O arquiteto, que completou 75 anos, expôs sua hipótese ao site norte-americano Alternet, numa entrevista recente. Ele explica: há cem anos, muito menos capazes de se deslocar pelo mundo, as pessoas recorriam a mercados, ruas de comércio, parques, praças e igrejas. Porém, a popularização dos automóveis encurtou as distâncias, ao longo do último século, transformando rapidamente a estrutura das cidades e os costumes dos que vivem nelas. Ao deixarem de ser essenciais, os espaços públicos urbanos perderam força. Em alguns lugares, praticamente desapareceram. São comuns cidades que cresceram sem parques, calçadas apropriadas, praças e lugares de convivência.

Foi uma conquista contraditória. Ao mesmo tempo em que se tornou possível alcançar lugares mais distantes, as ruas ficaram mais perigosas para pedestres e ciclistas. Aos poucos, o modelo passou a prejudicar também motoristas — aprisionados em automóveis com motores velozes, que se arrastam por avenidas suntuosas e… paralisadas.

A nova mudança, agora em sentido contrário, surgiu nos últimos anos.
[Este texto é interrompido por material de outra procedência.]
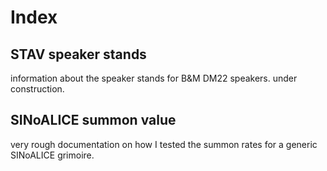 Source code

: # Index

## STAV speaker stands
information about the speaker stands for B&M DM22 speakers.
under construction.


## SINoALICE summon value
very rough documentation on how I tested the summon rates for a generic SINoALICE grimoire.














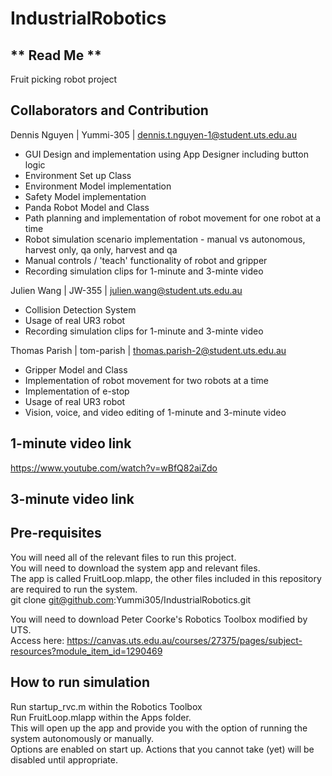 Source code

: # IndustrialRobotics
## ** Read Me **
Fruit picking robot project

## Collaborators and Contribution
Dennis Nguyen | Yummi-305 | dennis.t.nguyen-1@student.uts.edu.au  
- GUI Design and implementation using App Designer including button logic
- Environment Set up Class
- Environment Model implementation
- Safety Model implementation
- Panda Robot Model and Class
- Path planning and implementation of robot movement for one robot at a time
- Robot simulation scenario implementation - manual vs autonomous, harvest only, qa only, harvest and qa
- Manual controls / 'teach' functionality of robot and gripper
- Recording simulation clips for 1-minute and 3-minte video

Julien Wang | JW-355 | julien.wang@student.uts.edu.au  
- Collision Detection System
- Usage of real UR3 robot
- Recording simulation clips for 1-minute and 3-minte video

Thomas Parish | tom-parish | thomas.parish-2@student.uts.edu.au  
- Gripper Model and Class
- Implementation of robot movement for two robots at a time
- Implementation of e-stop
- Usage of real UR3 robot
- Vision, voice, and video editing of 1-minute and 3-minute video

## 1-minute video link
https://www.youtube.com/watch?v=wBfQ82aiZdo

## 3-minute video link
  
## Pre-requisites
You will need all of the relevant files to run this project.  
You will need to download the system app and relevant files.  
The app is called FruitLoop.mlapp, the other files included in this repository are required to run the system.  
git clone git@github.com:Yummi305/IndustrialRobotics.git  

You will need to download Peter Coorke's Robotics Toolbox modified by UTS.  
Access here: https://canvas.uts.edu.au/courses/27375/pages/subject-resources?module_item_id=1290469  

## How to run simulation
Run startup_rvc.m within the Robotics Toolbox  
Run FruitLoop.mlapp within the Apps folder.  
This will open up the app and provide you with the option of running the system autonomously or manually.  
Options are enabled on start up. Actions that you cannot take (yet) will be disabled until appropriate.  

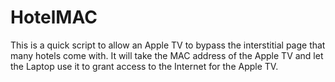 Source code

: # HotelMAC

This is a quick script to allow an Apple TV to bypass the interstitial page that many hotels come with. It will take the MAC address of the Apple TV and let the Laptop use it to grant access to the Internet for the Apple TV. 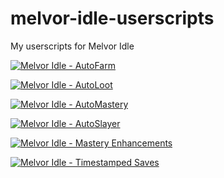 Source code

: # melvor-idle-userscripts
My userscripts for Melvor Idle

[![Melvor Idle - AutoFarm](https://img.shields.io/badge/dynamic/json?label=Melvor%20Idle%20-%20AutoFarm&query=version&prefix=v&url=https%3A%2F%2Fgreasyfork.org%2Fscripts%2F414241.json)](https://greasyfork.org/en/scripts/414241-melvor-idle-automastery)

[![Melvor Idle - AutoLoot](https://img.shields.io/badge/dynamic/json?label=Melvor%20Idle%20-%20AutoLoot&query=version&prefix=v&url=https%3A%2F%2Fgreasyfork.org%2Fscripts%2F427913.json)](https://greasyfork.org/en/scripts/427913-melvor-idle-autoloot)

[![Melvor Idle - AutoMastery](https://img.shields.io/badge/dynamic/json?label=Melvor%20Idle%20-%20AutoMastery&query=version&prefix=v&url=https%3A%2F%2Fgreasyfork.org%2Fscripts%2F414241.json)](https://greasyfork.org/en/scripts/414241-melvor-idle-automastery)

[![Melvor Idle - AutoSlayer](https://img.shields.io/badge/dynamic/json?label=Melvor%20Idle%20-%20AutoSlayer&query=version&prefix=v&url=https%3A%2F%2Fgreasyfork.org%2Fscripts%2F428207.json)](https://greasyfork.org/en/scripts/428207-melvor-idle-autoslayer)

[![Melvor Idle - Mastery Enhancements](https://img.shields.io/badge/dynamic/json?label=Melvor%20Idle%20-%20Mastery%20Enhancements&query=version&prefix=v&url=https%3A%2F%2Fgreasyfork.org%2Fscripts%2F414199.json)](https://greasyfork.org/en/scripts/414199-melvor-idle-mastery-enhancements)

[![Melvor Idle - Timestamped Saves](https://img.shields.io/badge/dynamic/json?label=Melvor%20Idle%20-%20Timestamped%20Saves&query=version&prefix=v&url=https%3A%2F%2Fgreasyfork.org%2Fscripts%2F411909.json)](https://greasyfork.org/en/scripts/411909-melvor-idle-timestamped-saves)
Existem iniciativas pelo ressurgimento dos espaços públicos em diversas partes do mundo. Vão muito além da própria Copenhague ou de Barcelona, que reconstruiu rapidamente os espaços de reunião após a queda da ditadura de Francisco Franco. Alguns exemplos: em Melbourne, na Austália, num esforço para deixar as ruas mais amigáveis para pedestres, calçadas foram alargadas; as margens do rio de Córdoba (na Argentina) foram transformadas em parques populares; Curitiba inovou com um sistema de ônibus rápido, livre ao menos em parte do trânsito; em Portland (EUA), a demolição de uma enorme garagem, transformada em praça, inaugurou a reconstrução de um centro vibrante…

Festa Junina no Minhocão, São Paulo, 01/07/2012 – um caso de reocupação social das ruas

Em boa medida, o movimento é impulsionado por lutas sociais urbanas. É o caso das bicicletadas, que acontecem em diversas cidades do mundo (e do Brasil) e reivindicam um trânsito mais justo e humano.

Para Jan Gehl, a chave para a retomada dos espaços públicos e da vida comunitária é entender que as pessoas têm, hoje, mais opções de lugares para ir do que antes. Isso amplia a exigência pela qualidade do espaço. E não apenas uma qualidade estética, que muitas vezes acaba escondendo a função básica do lugar. O arquiteto aponta doze passos para um espaço público agradável: entre eles, proteção contra o tráfego, lugares para exercício, prédios construídos em escala humana, árvores, rios, segurança e mobiliário urbano de qualidade.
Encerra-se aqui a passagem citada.